**Problem to work on**
Which lines below contain the word "begin"? Copy each of them.

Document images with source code
--- START ---

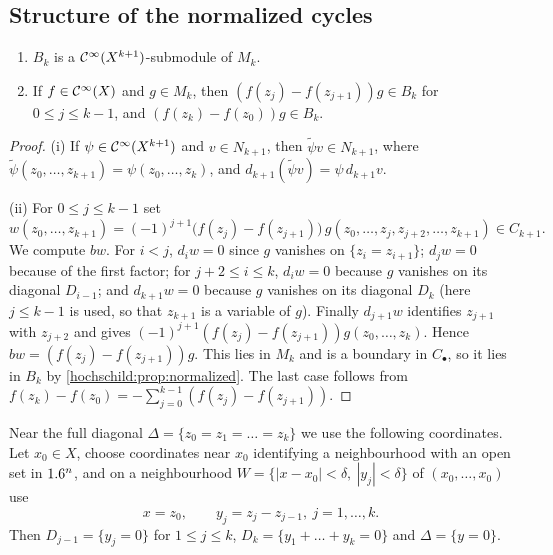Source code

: \subsection{Structure of the normalized cycles}
\begin{lemma}\label{hochschild:lem:B-module}
\begin{enumerate}[label=\textup{(\roman*)}]
\item $B_k$ is a $\CI(X^{k+1})$-submodule of $M_k$.
\item If $f\in\CI(X)$ and $g\in M_k$, then $(f(z_j)-f(z_{j+1}))g\in B_k$ for
$0\le j\le k-1$, and $(f(z_k)-f(z_0))g\in B_k$.
\end{enumerate}
\end{lemma}
\begin{proof}
(i) If $\psi\in\CI(X^{k+1})$ and $v\in N_{k+1}$, then
$\tilde\psi v\in N_{k+1}$, where $\tilde\psi(z_0,\dots,z_{k+1})=\psi(z_0,\dots,z_k)$,
and $d_{k+1}(\tilde\psi v)=\psi\,d_{k+1}v$.

(ii) For $0\le j\le k-1$ set
\begin{equation*}
  w(z_0,\dots,z_{k+1})=(-1)^{j+1}\bigl(f(z_j)-f(z_{j+1})\bigr)\,
  g(z_0,\dots,z_j,z_{j+2},\dots,z_{k+1})\in C_{k+1}.
\end{equation*}
We compute $bw$. For $i<j$, $d_iw=0$ since $g$ vanishes on $\{z_i=z_{i+1}\}$;
$d_jw=0$ because of the first factor; for $j+2\le i\le k$, $d_iw=0$ because
$g$ vanishes on its diagonal $D_{i-1}$; and $d_{k+1}w=0$ because $g$ vanishes
on its diagonal $D_k$ (here $j\le k-1$ is used, so that $z_{k+1}$ is a variable
of $g$). Finally $d_{j+1}w$ identifies $z_{j+1}$ with $z_{j+2}$ and gives
$(-1)^{j+1}(f(z_j)-f(z_{j+1}))g(z_0,\dots,z_k)$. Hence
$bw=(f(z_j)-f(z_{j+1}))g$. This lies in $M_k$ and is a boundary in $C_\bullet$,
so it lies in $B_k$ by \cref{hochschild:prop:normalized}. The last case
follows from $f(z_k)-f(z_0)=-\sum_{j=0}^{k-1}(f(z_j)-f(z_{j+1}))$.
\end{proof}

Near the full diagonal $\Delta=\{z_0=z_1=\dots=z_k\}$ we use the following
coordinates. Let $x_0\in X$, choose coordinates near $x_0$ identifying a
neighbourhood with an open set in $\R^n$, and on a neighbourhood
$W=\{|x-x_0|<\delta,\ |y_j|<\delta\}$ of $(x_0,\dots,x_0)$ use
\begin{equation}
  x=z_0,\qquad y_j=z_j-z_{j-1},\ j=1,\dots,k .
  \label{hochschild:eq:diag-coords}
\end{equation}
Then $D_{j-1}=\{y_j=0\}$ for $1\le j\le k$, $D_k=\{y_1+\dots+y_k=0\}$ and
$\Delta=\{y=0\}$.

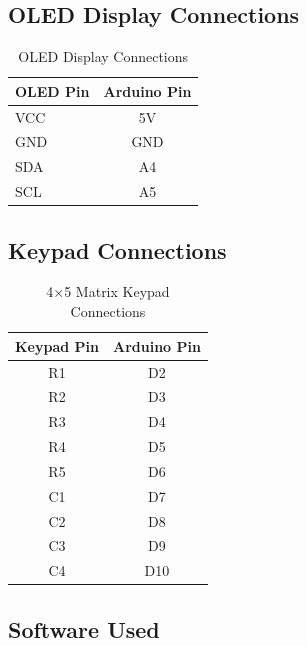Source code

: 
\subsection{OLED Display Connections}

\begin{table}[H]
\centering
\caption{OLED Display Connections}
\label{tab:password_oled}

\begin{tabular}{|l|c|}
\hline
\textbf{OLED Pin} & \textbf{Arduino Pin} \\
\hline
VCC & 5V \\
GND & GND \\
SDA & A4 \\
SCL & A5 \\
\hline
\end{tabular}

\end{table}


\subsection{Keypad Connections}

\begin{table}[H]
\centering
\caption{4×5 Matrix Keypad Connections}
\label{tab:password_keypad}

\begin{tabular}{|c|c|}
\hline
\textbf{Keypad Pin} & \textbf{Arduino Pin} \\
\hline
R1 & D2 \\
R2 & D3 \\
R3 & D4 \\
R4 & D5 \\
R5 & D6 \\
C1 & D7 \\
C2 & D8 \\
C3 & D9 \\
C4 & D10 \\
\hline
\end{tabular}

\end{table}


\subsection{Software Used}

--- END ---

**Answer below**
\begin{lemma}\label{hochschild:lem:B-module}
\begin{enumerate}[label=\textup{(\roman*)}]
\begin{proof}
\begin{equation*}
\begin{equation}
\begin{table}[H]
\begin{tabular}{|l|c|}
\begin{table}[H]
\begin{tabular}{|c|c|}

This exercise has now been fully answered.